By Christian Magoon
CEO, Magoon Capital
Many investors are searching for a different way to approach the U.S. equity market as benchmarks like the S&P 500 (SPY) have meager returns in 2012. One approach is to examine alpha ETFs, which are ETFs that seek to outperform the market. Several alpha ETFs are generating close to double digit returns this year by implementing unique investment strategies. Here are three highlighted alpha ETFs and the strategies they employ in an attempt to beat the market.
- First Trust US IPO Index Fund (FPX) - Initial Public Offerings
- PowerShares DWA Technical Leaders Portfolio (PDP) - Relative Strength
- Guggenheim Spin- Off ETF (CSD) - Spin- Offs
The road less traveled has been fruitful for these three ETFs in 2012 and beyond. They have all generated impressive performance versus the S&P 500 and Russell 2000 (IWM), a small cap proxy. Here's the chart from the NASDAQ comparing the three alpha ETFs to the two benchmark ETFs.
Let's take a closer look at these three alpha ETFs to understand what drives them.

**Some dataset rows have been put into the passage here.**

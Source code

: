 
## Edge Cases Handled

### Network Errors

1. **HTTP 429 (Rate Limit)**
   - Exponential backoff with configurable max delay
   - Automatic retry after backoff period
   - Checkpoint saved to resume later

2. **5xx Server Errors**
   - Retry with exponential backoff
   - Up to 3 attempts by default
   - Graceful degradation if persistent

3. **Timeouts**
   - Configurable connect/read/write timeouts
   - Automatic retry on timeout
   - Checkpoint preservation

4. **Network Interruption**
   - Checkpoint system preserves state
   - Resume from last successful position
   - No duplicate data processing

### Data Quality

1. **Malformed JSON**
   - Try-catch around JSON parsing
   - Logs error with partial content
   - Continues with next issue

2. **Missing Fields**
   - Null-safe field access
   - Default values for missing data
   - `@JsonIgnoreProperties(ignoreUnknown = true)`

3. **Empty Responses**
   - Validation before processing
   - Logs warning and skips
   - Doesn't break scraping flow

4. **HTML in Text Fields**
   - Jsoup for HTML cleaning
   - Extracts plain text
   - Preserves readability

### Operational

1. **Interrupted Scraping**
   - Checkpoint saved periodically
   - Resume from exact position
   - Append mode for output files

This First Trust US IPO Index Fund tracks the IPOX 100 US Index which is designed to track selected IPOs over roughly the first 1000 days of trading. While FPX does not purchase a company on the day of the IPO, it owns it shortly afterward. The concept behind this ETF is that IPOs help to diversify a portfolio and may offer attractive returns to investors over the mid term. Contrary to perception, this ETF is not a technology fund in disguise. Currently the top sector is Consumer Cyclicals at 26%, followed by Technology at 24%, Energy at 19% and Industrials at 10%. Not exactly the high flying mix one immediately thinks of when the word IPO is mentioned! Even so FPX has been a high flyer, torching the S&P 500 by about 30% since April of 2006. Here's the chart.
The PowerShares DWA Technical Leaders Portfolio tracks the DWA Technical Leaders Index. This index is designed to own the stocks that have shown superior past leadership, or relative strength, versus their peers. This method works especially well during periods of consistent leadership in the markets. Currently PDP's top three sectors make up 62% of the portfolio. They include Consumer Cyclicals, Industrials and Basic Materials. PDP was launched in 2007 and is solidly outperforming the S&P 500. Here's a chart of PDP since inception versus the S&P 500.
The Guggenheim Spin- Off ETF tracks the Beacon Spin- Off Index. The concept behind CSD is that companies spin - off units to unlock the value in them not currently realized in the market. This dynamic, and the spin -off's new found freedom from the parent, may be able to deliver above market returns. In fact, CSD has been able to do just that. SInce its allocation leans toward mid cap companies, the ETF benchmarks itself against large and mid cap indexes. Here's the performance chart from inception showing, CSD, SPY and the iShares S&P 400 MidCap ETF (IJH).
The three alpha ETFs examined all take different approaches to beating the market. From IPOs to relative strength to spin- offs, each has achieved its goal in 2012 and since inception. While these unique strategies may not be a replacement for a portfolio's core holdings, they may complement existing allocations by adding diversification and potential performance benefits. For those reasons, investors should examine these and other alpha ETFs.